Next to a shrine to Bhimrao Ramji Ambedkar, a hero of India’s lower castes, the road dips down toward the Yamuna. But only a dry, dusty riverbed was to be seen, cordoned off by a fence and metal gate. We knew the river did flow, however weakly, perhaps 50 yards away. But soldiers manning a nearby post told us it was forbidden to pass any farther. Indian authorities were concerned about Muslim terrorists opposed to the Indian government who had threatened to blow up the Taj—ironic, given that it’s one of the world’s finest examples of Islamic-inspired architecture. We stood before a rusty coil of barbed wire, listening to chanting from the nearby shrine, trying to make out the glory of the Taj Mahal through the haze.

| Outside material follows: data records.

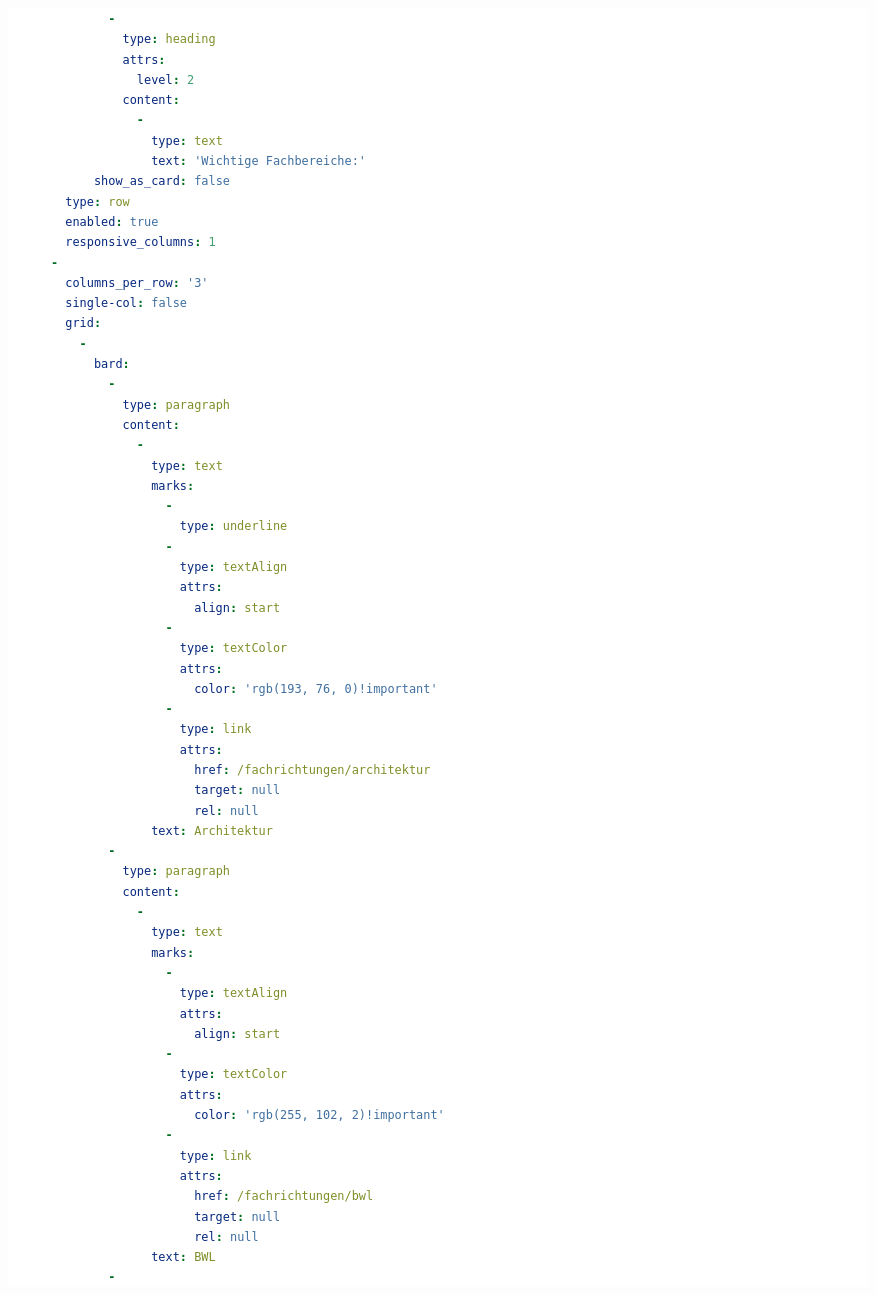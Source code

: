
 ```yaml
              -
                type: heading
                attrs:
                  level: 2
                content:
                  -
                    type: text
                    text: 'Wichtige Fachbereiche:'
            show_as_card: false
        type: row
        enabled: true
        responsive_columns: 1
      -
        columns_per_row: '3'
        single-col: false
        grid:
          -
            bard:
              -
                type: paragraph
                content:
                  -
                    type: text
                    marks:
                      -
                        type: underline
                      -
                        type: textAlign
                        attrs:
                          align: start
                      -
                        type: textColor
                        attrs:
                          color: 'rgb(193, 76, 0)!important'
                      -
                        type: link
                        attrs:
                          href: /fachrichtungen/architektur
                          target: null
                          rel: null
                    text: Architektur
              -
                type: paragraph
                content:
                  -
                    type: text
                    marks:
                      -
                        type: textAlign
                        attrs:
                          align: start
                      -
                        type: textColor
                        attrs:
                          color: 'rgb(255, 102, 2)!important'
                      -
                        type: link
                        attrs:
                          href: /fachrichtungen/bwl
                          target: null
                          rel: null
                    text: BWL
              -
```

The Indian press has been filled with reports that the latest government efforts to control pollution around the Taj are failing and that the gorgeous white marble is deteriorating—a possible casualty of India’s booming population, rapid economic expansion and lax environmental regulations. Some local preservationists, echoing the concerns of R. Nath, an Indian historian who has written extensively about the Taj, warn that the edifice is in danger of sinking or even collapsing toward the river. They also complain that the Archaeological Survey of India (ASI) has done slipshod repair work and call for fresh assessments of the structure’s foundations.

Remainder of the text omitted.